[Stored items]
'''

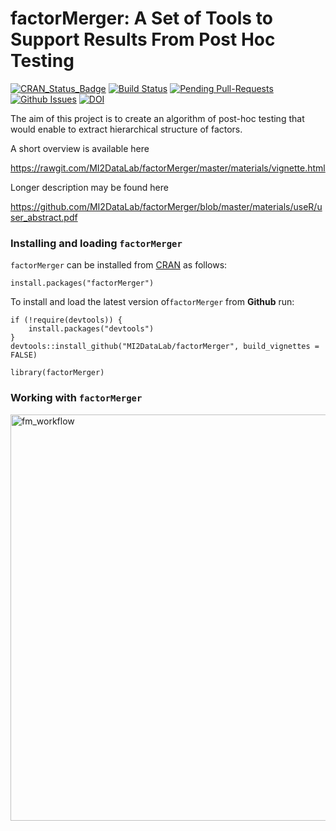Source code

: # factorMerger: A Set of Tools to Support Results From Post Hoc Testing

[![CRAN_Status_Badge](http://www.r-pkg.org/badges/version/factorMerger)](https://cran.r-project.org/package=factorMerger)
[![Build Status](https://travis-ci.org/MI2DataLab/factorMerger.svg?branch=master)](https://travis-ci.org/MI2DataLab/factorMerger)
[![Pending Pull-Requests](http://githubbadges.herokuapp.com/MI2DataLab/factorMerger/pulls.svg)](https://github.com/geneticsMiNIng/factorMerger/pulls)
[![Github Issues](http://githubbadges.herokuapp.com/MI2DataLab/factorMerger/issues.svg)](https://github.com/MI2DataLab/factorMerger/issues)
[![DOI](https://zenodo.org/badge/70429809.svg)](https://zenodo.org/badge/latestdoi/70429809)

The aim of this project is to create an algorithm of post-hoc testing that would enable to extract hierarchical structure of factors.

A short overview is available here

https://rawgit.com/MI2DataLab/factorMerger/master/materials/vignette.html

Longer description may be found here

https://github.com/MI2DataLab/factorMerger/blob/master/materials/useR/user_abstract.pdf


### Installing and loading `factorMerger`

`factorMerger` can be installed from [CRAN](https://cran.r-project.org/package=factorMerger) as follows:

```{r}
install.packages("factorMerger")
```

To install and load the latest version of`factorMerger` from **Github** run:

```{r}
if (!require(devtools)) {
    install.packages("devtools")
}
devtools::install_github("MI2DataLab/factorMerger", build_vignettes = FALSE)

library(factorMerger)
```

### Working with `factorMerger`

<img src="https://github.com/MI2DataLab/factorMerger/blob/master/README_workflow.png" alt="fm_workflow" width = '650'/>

'''
'''

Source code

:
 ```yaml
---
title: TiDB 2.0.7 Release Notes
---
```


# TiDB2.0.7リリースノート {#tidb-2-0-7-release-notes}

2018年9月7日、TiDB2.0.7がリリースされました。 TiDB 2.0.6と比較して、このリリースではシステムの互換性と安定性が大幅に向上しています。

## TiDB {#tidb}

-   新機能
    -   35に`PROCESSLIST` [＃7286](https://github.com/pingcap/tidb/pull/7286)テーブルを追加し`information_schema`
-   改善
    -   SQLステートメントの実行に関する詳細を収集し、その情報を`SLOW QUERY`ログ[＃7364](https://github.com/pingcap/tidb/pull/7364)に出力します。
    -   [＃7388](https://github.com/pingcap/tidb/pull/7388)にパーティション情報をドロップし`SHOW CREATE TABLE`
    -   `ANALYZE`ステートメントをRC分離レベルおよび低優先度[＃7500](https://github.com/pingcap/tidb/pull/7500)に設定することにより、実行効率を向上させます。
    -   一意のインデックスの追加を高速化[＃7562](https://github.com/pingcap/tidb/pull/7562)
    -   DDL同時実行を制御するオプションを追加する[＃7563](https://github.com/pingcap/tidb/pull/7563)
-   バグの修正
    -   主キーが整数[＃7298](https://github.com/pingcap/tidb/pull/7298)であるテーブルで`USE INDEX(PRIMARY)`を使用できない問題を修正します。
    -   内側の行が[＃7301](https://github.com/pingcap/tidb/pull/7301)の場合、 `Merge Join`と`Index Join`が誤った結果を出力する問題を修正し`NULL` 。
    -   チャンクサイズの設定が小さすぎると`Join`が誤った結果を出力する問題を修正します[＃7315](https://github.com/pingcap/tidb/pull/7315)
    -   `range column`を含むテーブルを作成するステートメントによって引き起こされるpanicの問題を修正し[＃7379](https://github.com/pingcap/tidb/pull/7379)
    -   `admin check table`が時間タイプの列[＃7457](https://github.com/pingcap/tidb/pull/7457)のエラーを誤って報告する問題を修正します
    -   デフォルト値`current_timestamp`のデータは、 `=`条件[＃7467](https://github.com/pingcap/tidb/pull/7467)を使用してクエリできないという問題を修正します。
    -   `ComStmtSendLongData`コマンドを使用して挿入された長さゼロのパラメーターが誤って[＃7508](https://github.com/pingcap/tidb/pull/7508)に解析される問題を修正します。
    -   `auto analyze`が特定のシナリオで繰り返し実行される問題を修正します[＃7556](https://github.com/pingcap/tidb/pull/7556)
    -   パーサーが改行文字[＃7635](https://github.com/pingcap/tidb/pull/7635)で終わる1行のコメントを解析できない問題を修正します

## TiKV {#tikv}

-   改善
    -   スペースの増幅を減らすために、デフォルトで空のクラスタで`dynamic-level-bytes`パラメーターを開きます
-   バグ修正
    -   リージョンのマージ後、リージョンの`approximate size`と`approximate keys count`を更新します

'''

▶ _PROBLEM TO SOLVE_:
From the data above, return every line from the line that has "To install and" up to and including the line that has "width = '650'/>", exactly.

▶ _RESPONSE_:
To install and load the latest version of`factorMerger` from **Github** run:

```{r}
if (!require(devtools)) {
    install.packages("devtools")
}
devtools::install_github("MI2DataLab/factorMerger", build_vignettes = FALSE)

library(factorMerger)
```

### Working with `factorMerger`

<img src="https://github.com/MI2DataLab/factorMerger/blob/master/README_workflow.png" alt="fm_workflow" width = '650'/>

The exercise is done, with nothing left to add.